Records contained in a dataset:

»»

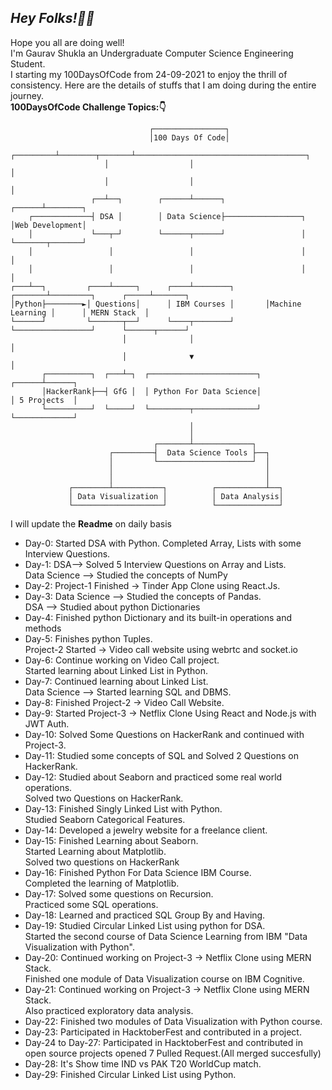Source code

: ## *Hey Folks!🙋‍♂️*
Hope you all are doing well! <br>
I'm Gaurav Shukla an Undergraduate Computer Science Engineering Student.<br>
I starting my 100DaysOfCode from 24-09-2021 to enjoy the thrill of consistency.
Here are the details of stuffs that I am doing during the entire journey.<br>
**100DaysOfCode Challenge Topics:👇**
```
                               ┌────────────────┐
                               │100 Days Of Code│
                     ┌─────────┴────────┬───────┴──────────────────────────────────────┐
                     │                  │                                              │
                     │                  │                                              │
                  ┌──┴──┐        ┌──────┴──────┐                                ┌──────┴────────┐
    ┌─────────────┤ DSA │        │ Data Science├─────────────────┐              │Web Development│
    │             └───┬─┘        └──────┬──────┘                 │              └───────┬───────┘
    │                 │                 │                        │                      │
    │                 │                 │                        │                      │
┌───┴──┐         ┌────┴─────┐      ┌────┴────────┐       ┌───────┴─────────┐      ┌─────┴───────┐
│Python├────────►│ Questions│      │ IBM Courses │       │Machine Learning │      │ MERN Stack  │
└──────┘         └───────┬──┘      └────┬────────┘       └─────────────────┘      └──────┬──────┘
                         │              │                                                │
                         │              ▼                                                │
       ┌──────────┐  ┌───┴─┐  ┌────────────────────────┐                          ┌──────┴──────┐
       │HackerRank├──┤ GfG │  │ Python For Data Science│                          │ 5 Projects  │
       └──────────┘  └─────┘  └─────────┬──────────────┘                          └─────────────┘
                                        │
                                        │
                                ┌───────┴─────────────┐
                      ┌─────────┤  Data Science Tools ├──┐
                      │         └─────────────────────┘  │
                      │                                  │
                      │                                  │
             ┌────────┴───────────┐          ┌───────────┴──┐
             │ Data Visualization │          │ Data Analysis│
             └────────────────────┘          └──────────────┘
```
I will update the **Readme** on daily basis<br>
* Day-0: Started DSA with Python. Completed Array, Lists with some Interview Questions.
* Day-1: DSA--> Solved 5 Interview Questions on Array and Lists. <br>
         Data Science --> Studied the concepts of NumPy
* Day-2: Project-1 Finished -> Tinder App Clone using React.Js.
* Day-3: Data Science --> Studied the concepts of Pandas. <br>
	 DSA --> Studied about python Dictionaries
* Day-4: Finished python Dictionary and its built-in operations and methods
* Day-5: Finishes python Tuples.<br>
	 Project-2 Started -> Video call website using webrtc and socket.io
* Day-6: Continue working on Video Call project. <br>
	 Started learning about Linked List in Python.
* Day-7: Continued learning about Linked List.<br>
	 Data Science --> Started learning SQL and DBMS.
* Day-8: Finished Project-2 -> Video Call Website.
* Day-9: Started Project-3 -> Netflix Clone Using React and Node.js with JWT Auth.
* Day-10: Solved Some Questions on HackerRank and continued with Project-3.
* Day-11: Studied some concepts of SQL and Solved 2 Questions on HackerRank.
* Day-12: Studied about Seaborn and practiced some real world operations.<br>
	  Solved two Questions on HackerRank.
* Day-13: Finished Singly Linked List with Python. <br>
	  Studied Seaborn Categorical Features.
* Day-14: Developed a jewelry website for a freelance client.
* Day-15: Finished Learning about Seaborn.<br>
	  Started Learning about Matplotlib.<br>
	  Solved two questions on HackerRank
* Day-16: Finished Python For Data Science IBM Course.<br>
	  Completed the learning of Matplotlib.
* Day-17: Solved some questions on Recursion.<br>
	  Practiced some SQL operations.
* Day-18: Learned and practiced SQL Group By and Having.
* Day-19: Studied Circular Linked List using python for DSA.<br>
	  Started the second course of Data Science Learning from IBM "Data Visualization with Python".
* Day-20: Continued working on Project-3 -> Netflix Clone using MERN Stack.<br>
	  Finished one module of Data Visualization course on IBM Cognitive.
* Day-21: Continued working on Project-3 -> Netflix Clone using MERN Stack.<br>
	  Also practiced exploratory data analysis.
* Day-22: Finished two modules of Data Visualization with Python course.
* Day-23: Participated in HacktoberFest and contributed in a project.
* Day-24 to Day-27:  Participated in HacktoberFest and contributed in open source projects opened 7 Pulled Request.(All merged succesfully)
* Day-28: It's Show time IND vs PAK T20 WorldCup match.
* Day-29: Finished Circular Linked List using Python.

««

What you have to do:
What is needed is an exact retyping of every line from the one containing "Started the second" through the final line of the entries, and only those lines.

Result for this exercise:
	  Started the second course of Data Science Learning from IBM "Data Visualization with Python".
* Day-20: Continued working on Project-3 -> Netflix Clone using MERN Stack.<br>
	  Finished one module of Data Visualization course on IBM Cognitive.
* Day-21: Continued working on Project-3 -> Netflix Clone using MERN Stack.<br>
	  Also practiced exploratory data analysis.
* Day-22: Finished two modules of Data Visualization with Python course.
* Day-23: Participated in HacktoberFest and contributed in a project.
* Day-24 to Day-27:  Participated in HacktoberFest and contributed in open source projects opened 7 Pulled Request.(All merged succesfully)
* Day-28: It's Show time IND vs PAK T20 WorldCup match.
* Day-29: Finished Circular Linked List using Python.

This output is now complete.